Now that Pongu's past the no-jump level in Rally, that plan has changed. APDT Rally doesn't have a lot of jump exercises (there's only one in Level 2 Rally, and I think two or three in Level 3), and they're nowhere near as frequent or difficult as the ones in agility, so I think Pongu can manage them... but to make sure he can do it safely, jump work is officially on our training to-do list.
It'll be a while before we get to the actual jumps, though. For now, we're doing some foundation exercises intended to improve his footwork and body awareness before actually starting any jumps.

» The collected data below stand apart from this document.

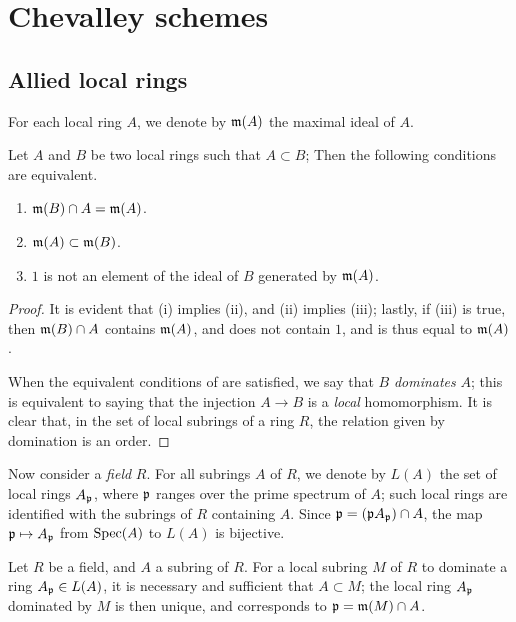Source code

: \section{Chevalley schemes}
\label{section:chevalley-schemes}

\subsection{Allied local rings}
\label{subsection:allied-local-rings}

For each local ring $A$, we denote by $\mathfrak{m}(A)$ the maximal ideal of $A$.

\begin{lem}[8.1.1]
\label{1.8.1.1}
Let $A$ and $B$ be two local rings such that $A\subset B$;
Then the following conditions are equivalent.
\begin{enumerate}[label=\emph{(\roman*)}]
    \item $\mathfrak{m}(B)\cap A=\mathfrak{m}(A)$.
    \item $\mathfrak{m}(A)\subset\mathfrak{m}(B)$.
    \item $1$ is not an element of
the ideal of $B$ generated by $\mathfrak{m}(A)$.
\end{enumerate}
\end{lem}

\begin{proof}
\label{proof-1.8.1.1}
It is evident that (i) implies (ii), and (ii) implies (iii);
lastly, if (iii) is true, then $\mathfrak{m}(B)\cap A$ contains $\mathfrak{m}(A)$, and does not contain $1$, and is thus equal to $\mathfrak{m}(A)$.

When the equivalent conditions of  are satisfied, we say that $B$ \emph{dominates} $A$;
this is equivalent to saying that the injection $A\to B$ is a \emph{local} homomorphism.
It is clear that, in the set of local subrings of a ring $R$, the relation given by domination is an order.
\end{proof}

\begin{env}[8.1.2]
\label{1.8.1.2}
Now consider a \emph{field} $R$.
For all subrings $A$ of $R$, we denote by $L(A)$ the set of local rings $A_\mathfrak{p}$, where $\mathfrak{p}$ ranges over the prime spectrum of $A$;
such local rings are identified with the subrings of $R$ containing $A$.
Since $\mathfrak{p}=(\mathfrak{p}A_\mathfrak{p})\cap A$, the map $\fk{p}\mapsto A_\fk{p}$ from ${\mathop{\mathrm{Spec}}\nolimits}(A)$ to $L(A)$ is bijective.
\end{env}

\begin{lem}[8.1.3]
\label{1.8.1.3}
Let $R$ be a field, and $A$ a subring of $R$.
For a local subring $M$ of $R$ to dominate a ring $A_\mathfrak{p}\in L(A)$, it is necessary and sufficient that $A\subset M$;
the local ring $A_\mathfrak{p}$ dominated by $M$ is then unique, and corresponds to $\mathfrak{p}=\mathfrak{m}(M)\cap A$.
\end{lem}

The less formal of these exercises is going up the stairs backwards, which was just a little game that Pongu figured out in about three days. He grasped the basic idea almost immediately, as he already knew how to walk backwards on cue, so it was just a matter of transferring that concept to stairs. In the beginning, it was a little clumsy...
...but his skill level improved quickly.
(In this clip I have Crookytail sitting on the stairs to act as a sort of roadblock and force Pongu to target a smaller area on the stairs. Crookytail does not do the backwards stairs thing. He does, however, make a most excellent roadblock.)

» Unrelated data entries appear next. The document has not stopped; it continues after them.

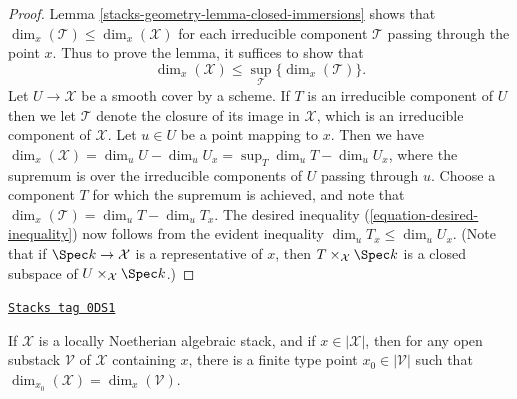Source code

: \begin{proof}
Lemma \ref{stacks-geometry-lemma-closed-immersions}
shows that
$\dim_x (\mathcal{T}) \leq \dim_x(\mathcal{X})$ for each
irreducible component $\mathcal{T}$ passing through
the point $x$.   Thus to prove the lemma,
it suffices to show that
\begin{equation}
\label{equation-desired-inequality}
\dim_x(\mathcal{X}) \leq
\sup_{\mathcal{T}} \{\dim_x(\mathcal{T})\}.
\end{equation}
Let $U\to\mathcal{X}$ be a smooth cover by a scheme. If $T$ is an irreducible
component of $U$ then we let $\mathcal{T}$ denote the closure of its image
in $\mathcal{X}$, which is an irreducible component of $\mathcal{X}$. Let
$u \in U$ be
a point mapping to $x$. Then we have
$\dim_x(\mathcal{X})=\dim_uU-\dim_uU_x=\sup_T\dim_uT-\dim_uU_x$, where the
supremum is over the irreducible components of $U$ passing
through $u$. Choose a component $T$ for which the supremum
is achieved, and note that
$\dim_x(\mathcal{T})=\dim_uT-\dim_u T_x$.
The desired inequality (\ref{equation-desired-inequality})
now follows from the evident inequality $\dim_u T_x \leq \dim_u U_x.$
(Note that if $\Spec k \to \mathcal{X}$ is a representative of $x$,
then $T\times_{\mathcal{X}} \Spec k$ is a closed subspace of
$U\times_{\mathcal{X}}
\Spec k$.)
\end{proof}

\begin{lemma}
\label{stacks-geometry-lemma-dimension-at-finite-type-point}
\href{https://stacks.math.columbia.edu/tag/0DS1}{\texttt{Stacks tag 0DS1}}

If $\mathcal{X}$ is a locally Noetherian algebraic stack, and if
$x \in |\mathcal{X}|$, then
for any open substack $\mathcal{V}$ of $\mathcal{X}$ containing $x$,
there is a finite type point $x_0 \in |\mathcal{V}|$ such that
$\dim_{x_0}(\mathcal{X}) = \dim_x(\mathcal{V})$.
\end{lemma}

We also started doing a Real Exercise, i.e., cavaletti. This concept is stolen wholesale from horse training; cavaletti are used to teach horses how to pace themselves and take jumps. They are also used to train dogs in a very similar fashion.
We started with some makeshift poles (really just our one bar jump, disassembled) lying flat on the floor. I used a sendaway-to-mat and recall to get the dogs moving, and laid out the yoga mat to guide them over the poles instead of around them.

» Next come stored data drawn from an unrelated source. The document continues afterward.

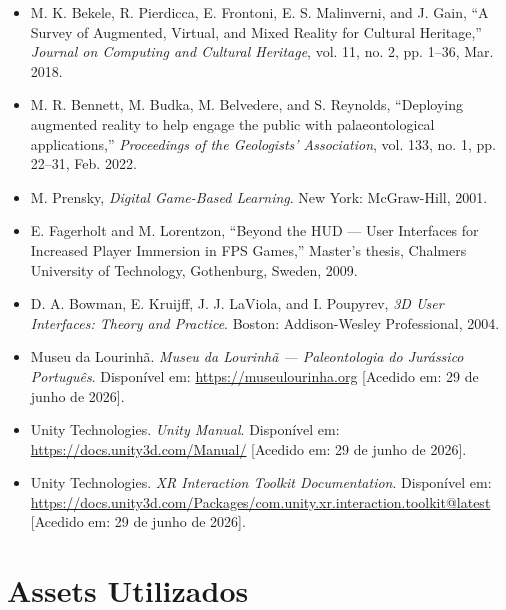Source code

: \documentclass[a4paper,11pt]{report}
\newcommand{\blankpage}{%
    \newpage
    \thispagestyle{empty}
    \mbox{}
    \newpage
}
\begin{document}
\begin{itemize}
    \item M. K. Bekele, R. Pierdicca, E. Frontoni, E. S. Malinverni, and J. Gain,
    ``A Survey of Augmented, Virtual, and Mixed Reality for Cultural Heritage,''
    \textit{Journal on Computing and Cultural Heritage}, vol. 11, no. 2,
    pp. 1--36, Mar. 2018.

    \item M. R. Bennett, M. Budka, M. Belvedere, and S. Reynolds,
    ``Deploying augmented reality to help engage the public with
    palaeontological applications,''
    \textit{Proceedings of the Geologists' Association}, vol. 133, no. 1,
    pp. 22--31, Feb. 2022.

    \item M. Prensky, \textit{Digital Game-Based Learning}.
    New York: McGraw-Hill, 2001.

    \item E. Fagerholt and M. Lorentzon,
    ``Beyond the HUD --- User Interfaces for Increased Player Immersion in
    FPS Games,'' Master's thesis, Chalmers University of Technology,
    Gothenburg, Sweden, 2009.

    \item D. A. Bowman, E. Kruijff, J. J. LaViola, and I. Poupyrev,
    \textit{3D User Interfaces: Theory and Practice}.
    Boston: Addison-Wesley Professional, 2004.

    \item Museu da Lourinhã. \textit{Museu da Lourinhã --- Paleontologia do
    Jurássico Português}. Disponível em:
    \url{https://museulourinha.org}
    [Acedido em: 29 de junho de 2026].

    \item Unity Technologies. \textit{Unity Manual}. Disponível em:
    \url{https://docs.unity3d.com/Manual/}
    [Acedido em: 29 de junho de 2026].

    \item Unity Technologies. \textit{XR Interaction Toolkit Documentation}.
    Disponível em:
    \url{https://docs.unity3d.com/Packages/com.unity.xr.interaction.toolkit@latest}
    [Acedido em: 29 de junho de 2026].
\end{itemize}

\blankpage

\chapter*{Assets Utilizados}
\end{document}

Once they were both comfortable with skipping over the poles on the ground, I raided our recycle bin for empty Coke cans and crushed them down to hold the poles about half an inch off the floor.
I also started varying the arrangements of the poles (as best I could within the obviously small confines of our condo) so that instead of always being in a straight line, there were some curves and angles between the poles as well.
At this point both dogs started slowing up a bit and hesitating about going over the poles (mainly because those Coke cans make quite a racket when one of the dogs misses and knocks a pole), so we'll spend a couple of days drilling at this level before moving on to low jumps. Once they're comfortable and even happy about playing the cavaletti game, we'll proceed to the next step. For now, the goal is to build confidence and comfort at this level.
Tonight I'll build some low jumps using the super glamorous and high-tech combination of empty dog food cans, nails, a bag of concrete powder, and some PVC pipes. Aw yeah. It's gonna look so cool.